Hello, which mean and std did you use to experiment with SegMunich data? this dictionary is initialized on line 14 in the file TUM_128.py

mean_std_dict = { 'SegMunich': ['SegMunich', ...

The mean and std in the mean_std_dict dictionary are replicated from the SatMAE pretrain normalization. However, within the SegMunich dataset, we do not employ this normalization method. Instead, we compute the mean and standard deviation for each image individually. Further details are outlined in lines 96-99 of the TUM_128.py file.

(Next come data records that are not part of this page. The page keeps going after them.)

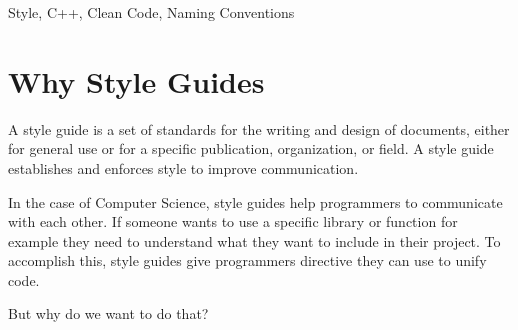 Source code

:%
%
%
%
%
%
%

\begin{keywords}
Style, C++, Clean Code, Naming Conventions
\end{keywords}

\section{Why Style Guides} \label{sec:Introduction}%



A style guide is a set of standards for the writing and design of documents, either for general use or for a specific publication, organization, or field. A style guide establishes and enforces style to improve communication.

In the case of Computer Science, style guides help programmers to communicate with each other. If someone wants to use a specific library or function for example they need to understand what they want to include in their project. To accomplish this, style guides give programmers directive they can use to unify code.

But why do we want to do that?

andremakar commented 5 months ago

Hello, which mean and std did you use to experiment with SegMunich data? this dictionary is initialized on line 14 in the file TUM_128.py mean_std_dict = { 'SegMunich': ['SegMunich', ...

The mean and std in the mean_std_dict dictionary are replicated from the SatMAE pretrain normalization. However, within the SegMunich dataset, we do not employ this normalization method. Instead, we compute the mean and standard deviation for each image individually. Further details are outlined in lines 96-99 of the TUM_128.py file.

Thanks for the previous reply!

Could you please add a more detailed description of how to properly run your networks for the SegMunich dataset for semantic segmentation of HSI? And also, if possible, tell us how to run your code correctly for other custom datasets for semantic segmentation. Our dataset consists of cubes from 200 to 250 channels, and the image size in height and width exceeds 128 pixels.

moonboy12138 commented 4 months ago

Apologies for the delayed response. For Hyperspectral Image (HSI) classification, please tailor the function according to the spectral channels required, as demonstrated in lines 355-369 of models_vit_tensor.py here. Additionally, the process for loading our model is detailed in lines 281-303 of main_finetune.py here.

We conducted our pretraining and downstream tasks using Sentinel-2 data, and the model should be compatible with data cubes ranging from 200 to 250 channels. A critical consideration is the availability of sufficient GPU memory for fine-tuning, which is a significant issue we are actively investigating.